A aprendizagem da fotografia nesses anos era coisa de autodidactas. Fazia-se pouco a pouco, a descobrir novos caminhos ou selvas impenetráveis.
Mas um problema houve que me cerceou os ânimos. Cedo dei conta que nem toda a gente aceitava de bom grado, quaisquer que fossem as minhas boas intenções, ser fotografado pelo primeiro “à la minute” que lhes saia ao caminho. A minha estatura, o meu atavio e a minha curiosidade eram, as mais das vezes, motivo de desconfiança e até de receio. E nunca encontrei solução para esse problema.
É verdade que as pessoas que trabalham com as mãos, operários, agricultores, mondadeiras e crianças são mais fáceis de fotografar do que a burguesia (classe à qual também pertenço), que entende ter um direito venal sobre a sua imagem e não tolera que alguém possa ganhar a vida à custa das imagens onde ela figura.
Pouco a pouco essa pulsão de fotografar o mundo foi esmaecendo e diluindo, até que, sem nunca desistir completamente de fotografar, confinei-me a retratar, a cores que era mais bonito, os aniversários dos meus filhos, o primeiro dia de escola, as férias escolares e outras cerimónias de igual jaez.
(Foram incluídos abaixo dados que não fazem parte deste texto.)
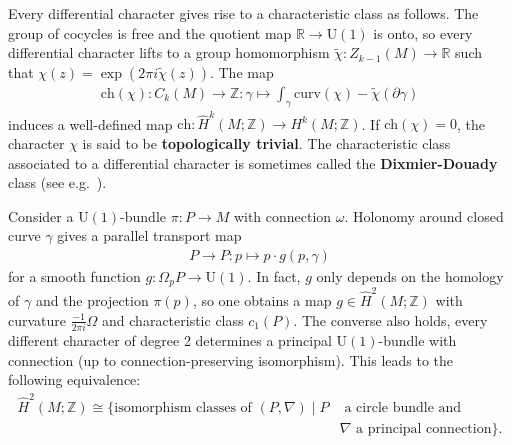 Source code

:     \begin{property}
        Every differential character gives rise to a characteristic class as follows. The group of cocycles is free and the quotient map $\mathbb{R}\rightarrow\mathrm{U}(1)$ is onto, so every differential character lifts to a group homomorphism $\widetilde{\chi}:Z_{k-1}(M)\rightarrow\mathbb{R}$ such that $\chi(z)=\exp(2\pi i\widetilde{\chi}(z))$. The map
        \begin{gather}
            \label{bundle:characteristic_class}
            \mathrm{ch}(\chi):C_k(M)\rightarrow\mathbb{Z}:\gamma\mapsto\int_\gamma\mathrm{curv}(\chi)-\widetilde{\chi}(\partial\gamma)
        \end{gather}
        induces a well-defined map $\mathrm{ch}:\hat{H}^k(M;\mathbb{Z})\rightarrow H^k(M;\mathbb{Z})$. If $\mathrm{ch}(\chi)=0$, the character $\chi$ is said to be \textbf{topologically trivial}. The characteristic class associated to a differential character is sometimes called the \textbf{Dixmier-Douady} class (see e.g.~\cite{brylinski}).
    \end{property}

    \begin{example}
        Consider a $\mathrm{U}(1)$-bundle $\pi:P\rightarrow M$ with connection $\omega$. Holonomy around closed curve $\gamma$ gives a parallel transport map
        \begin{gather}
            P\rightarrow P:p\mapsto p\cdot g(p,\gamma)
        \end{gather}
        for a smooth function $g:\Omega_p P\rightarrow\mathrm{U}(1)$. In fact, $g$ only depends on the homology of $\gamma$ and the projection $\pi(p)$, so one obtains a map $g\in\hat{H}^2(M;\mathbb{Z})$ with curvature $\frac{-1}{2\pi i}\Omega$ and characteristic class $c_1(P)$. The converse also holds, every different character of degree 2 determines a principal $\mathrm{U}(1)$-bundle with connection (up to connection-preserving isomorphism). This leads to the following equivalence:
        \begin{align}
            \hat{H}^2(M;\mathbb{Z})\cong\{\text{isomorphism classes of }(P,\nabla)\mid P&\text{ a circle bundle and }\\
            &\nabla\text{ a principal connection}\}.\nonumber
        \end{align}
    \end{example}

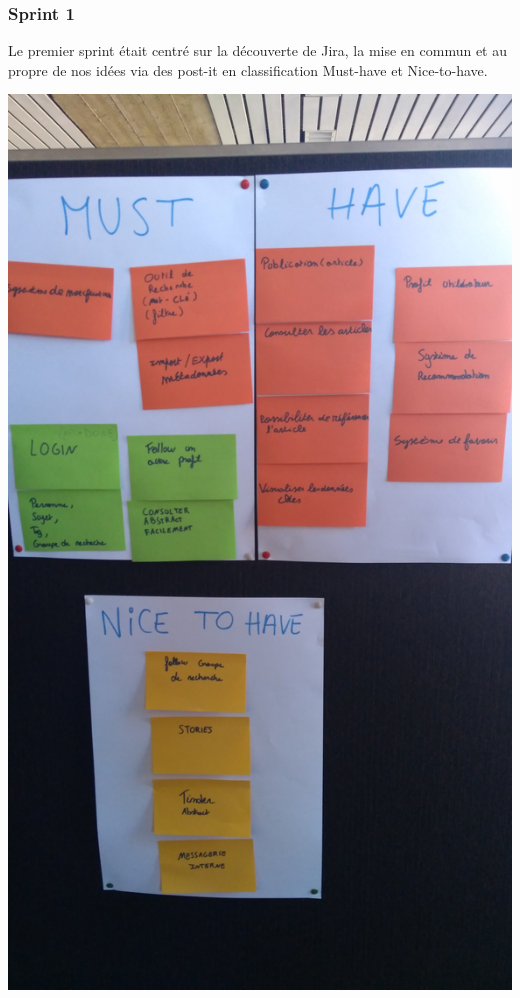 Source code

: \documentclass[t, 12pt, usenames,dvipsnames]{article}
\begin{document}
            \subsubsection{Sprint 1}
                \noindent Le premier sprint était centré sur la découverte de  Jira, la mise en commun et au propre de nos idées via des post-it en classification Must-have et Nice-to-have. 
                
                                
                 \begin{center}                       \includegraphics[scale=.07]{images/sprint/must-nice-have.jpg}
                    \label{fig:sprint1_graph}
                \end{center}
                
\end{document}
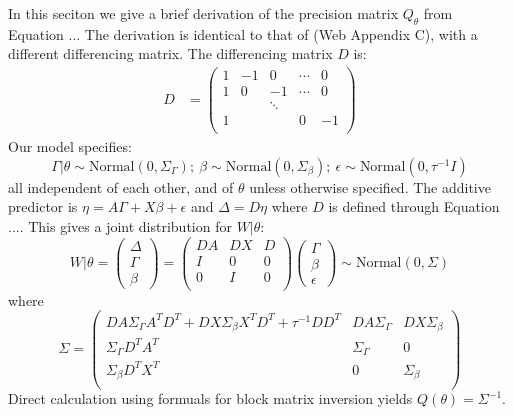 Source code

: \documentclass[]{article}
\begin{document}
In this seciton we give a brief derivation of the precision matrix $Q_{\theta}$ from Equation ... The derivation is identical to that of \citet{casecross} (Web Appendix C), with a different differencing matrix. The differencing matrix $D$ is:
\begin{equation}\begin{aligned}\label{eqn:D2}
D &= \begin{pmatrix}
1 & -1 & 0 & \cdots & 0 \\
1 & 0 & -1 & \cdots & 0 \\
  &    & \ddots &   &   \\
1 &    &       & 0 & -1 \\
\end{pmatrix}
\end{aligned}\end{equation}
Our model specifies:
\begin{equation*}
\Gamma|\theta \sim \text{Normal}\left( 0,\Sigma_{\Gamma}\right); \ \beta \sim \text{Normal}\left( 0,\Sigma_{\beta}\right); \ \epsilon \sim \text{Normal}\left( 0,\tau^{-1}I\right)
\end{equation*}
all independent of each other, and of $\theta$ unless otherwise specified. The additive predictor is $\eta = A\Gamma + X\beta + \epsilon$ and $\Delta = D\eta$ where $D$ is defined through Equation .... This gives a joint distribution for $W|\theta$:
\begin{equation*}
W|\theta = \begin{pmatrix} \Delta \\ \Gamma \\\beta \end{pmatrix} = \begin{pmatrix} DA & DX & D \\ I & 0 & 0 \\ 0 & I & 0 \\ \end{pmatrix}\begin{pmatrix}\Gamma \\ \beta \\ \epsilon \end{pmatrix} 
\sim \text{Normal}\left( 0,\Sigma\right)
\end{equation*}
where
\begin{equation*}
\Sigma = \begin{pmatrix}
DA\Sigma_{\Gamma}A^{T}D^{T} + DX\Sigma_{\beta}X^{T}D^{T} + \tau^{-1}DD^{T} & DA\Sigma_{\Gamma} & DX\Sigma_{\beta} \\
\Sigma_{\Gamma}D^{T}A^{T} & \Sigma_{\Gamma} & 0 \\
\Sigma_{\beta}D^{T}X^{T} & 0 & \Sigma_{\beta} \\
\end{pmatrix}
\end{equation*}
Direct calculation using formuals for block matrix inversion yields $Q(\theta) = \Sigma^{-1}$.
\end{document}
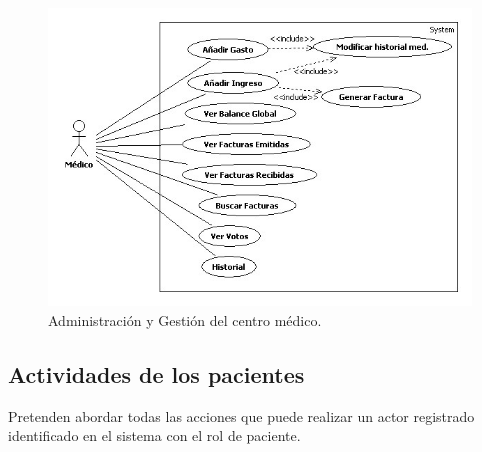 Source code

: 					\begin{figure}[H]
					  \centering
					    \includegraphics[width=14cm]{img/jpg/casos_uso/Administracion_y_Gestion.jpg}
					  \caption{Administración y Gestión del centro médico.}
					  \label{fig:ad_ges_med}
					\end{figure}


			\subsection{Actividades de los pacientes} %
			\label{sec:actividades_de_los_pacientes}
			Pretenden abordar todas las acciones que puede realizar un actor registrado identificado en el sistema con el rol de paciente.
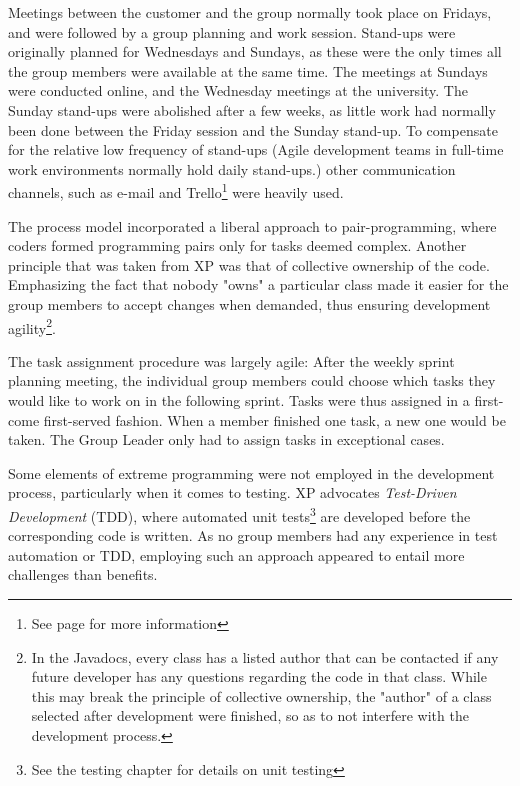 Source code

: Meetings between the customer and the group normally took place on Fridays, and were followed by a group planning and work session. Stand-ups were originally planned for Wednesdays and Sundays, as these were the only times all the group members were available at the same time. The meetings at Sundays were conducted online, and the Wednesday meetings at the university. The Sunday stand-ups were abolished after a few weeks, as little work had normally been done between the Friday session and the Sunday stand-up. To compensate for the relative low frequency of stand-ups (Agile development teams in full-time work environments normally hold daily stand-ups.) other communication channels, such as e-mail and Trello\footnote{See page \pageref{def:trello} for more information} were heavily used.

The process model incorporated a liberal approach to pair-programming, where coders formed programming pairs only for tasks deemed complex. Another principle that was taken from XP was that of collective ownership of the code. Emphasizing the fact that nobody "owns" a particular class made it easier for the group members to accept changes when demanded, thus ensuring development agility\footnote{In the Javadocs, every class has a listed author that can be contacted if any future developer has any questions regarding the code in that class. While this may break the principle of collective ownership, the "author" of a class selected after development were finished, so as to not interfere with the development process.}.

The task assignment procedure was largely agile: After the weekly sprint planning meeting, the individual group members could choose which tasks they would like to work on in the following sprint. Tasks were thus assigned in a first-come first-served fashion. When a member finished one task, a new one would be taken. The Group Leader only had to assign tasks in exceptional cases.

Some elements of extreme programming were not employed in the development process, particularly when it comes to testing. XP advocates \emph{Test-Driven Development} (TDD), where automated unit tests\footnote{See the testing chapter for details on unit testing} are developed before the corresponding code is written. As no group members had any experience in test automation or TDD, employing such an approach appeared to entail more challenges than benefits. 

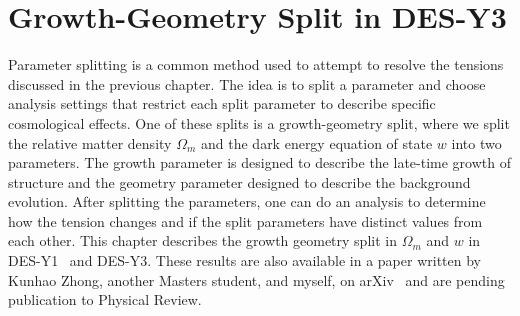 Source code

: \chapter{Growth-Geometry Split in DES-Y3}
Parameter splitting is a common method used to attempt to resolve the tensions discussed in the previous chapter. The idea is to split a parameter and choose analysis settings that restrict each split parameter to describe specific cosmological effects. One of these splits is a growth-geometry split, where we split the relative matter density $\Omega_m$ and the dark energy equation of state $w$ into two parameters. The growth parameter is designed to describe the late-time growth of structure and the geometry parameter designed to describe the background evolution. After splitting the parameters, one can do an analysis to determine how the tension changes and if the split parameters have distinct values from each other. This chapter describes the growth geometry split in $\Omega_m$ and $w$ in DES-Y1~\cite{muir_y1_2021} and DES-Y3. These results are also available in a paper written by Kunhao Zhong, another Masters student, and myself, on arXiv~\cite{zhong_growth_2023} and are pending publication to Physical Review.
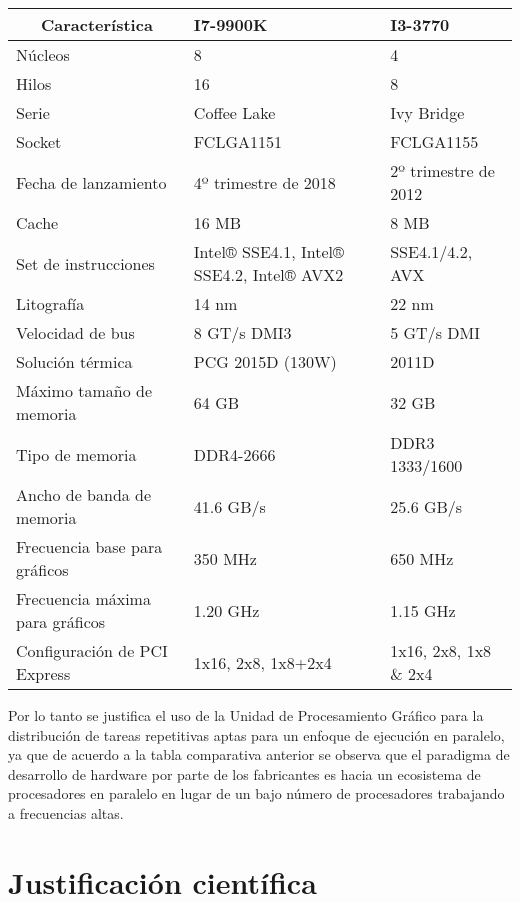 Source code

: \documentclass[../main.tex]{subfiles}
\begin{document}
  \begin{table}[]
    \begin{tabular}{|p{5.6cm}|p{4cm}|p{4cm}|}
      \hline
      \multicolumn{1}{|c|}{\textbf{Característica}} & \textbf{I7-9900K} & \textbf{I3-3770} \\ \hline
      Núcleos & 8 & 4 \\ \hline
      Hilos & 16 & 8 \\ \hline
      Serie & Coffee Lake & Ivy Bridge \\ \hline
      Socket & FCLGA1151 & FCLGA1155 \\ \hline
      Fecha de lanzamiento & 4º trimestre de 2018 & 2º trimestre de 2012 \\ \hline
      Cache & 16 MB & 8 MB \\ \hline
      Set de instrucciones & Intel® SSE4.1, Intel® SSE4.2, Intel® AVX2 & SSE4.1/4.2, AVX \\ \hline
      Litografía & 14 nm & 22 nm \\ \hline
      Velocidad de bus & 8 GT/s DMI3 & 5 GT/s DMI \\ \hline
      Solución térmica & PCG 2015D (130W) & 2011D \\ \hline
      Máximo tamaño de memoria & 64 GB & 32 GB \\ \hline
      Tipo de memoria & DDR4-2666 & DDR3 1333/1600 \\ \hline
      Ancho de banda de memoria & 41.6 GB/s & 25.6 GB/s \\ \hline
      Frecuencia base para gráficos & 350 MHz & 650 MHz \\ \hline
      Frecuencia máxima para gráficos & 1.20 GHz & 1.15 GHz \\ \hline
      Configuración de PCI Express & 1x16, 2x8, 1x8+2x4 & 1x16, 2x8, 1x8 \& 2x4 \\ \hline
    \end{tabular}
  \end{table}

  Por lo tanto se justifica el uso de la Unidad de Procesamiento Gráfico para la distribución de tareas repetitivas aptas para un enfoque de ejecución en paralelo, ya que de acuerdo a la tabla comparativa anterior se observa que el paradigma de desarrollo de hardware por parte de los fabricantes es hacia un ecosistema de procesadores en paralelo en lugar de un bajo número de procesadores trabajando a frecuencias altas.

  \section{Justificación científica}
\end{document}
Há portanto duas fases no meu percurso fotográfico: a primeira, claramente influenciada por Henri Cartier-Bresson, um interregno de uma quinzena de anos, e a primeira exposição pública que fiz com a provecta idade de 57 anos, na “Galeria Ether – Vale Tudo Menos Tirar Olhos”, convidado pelo seu criador António Sena.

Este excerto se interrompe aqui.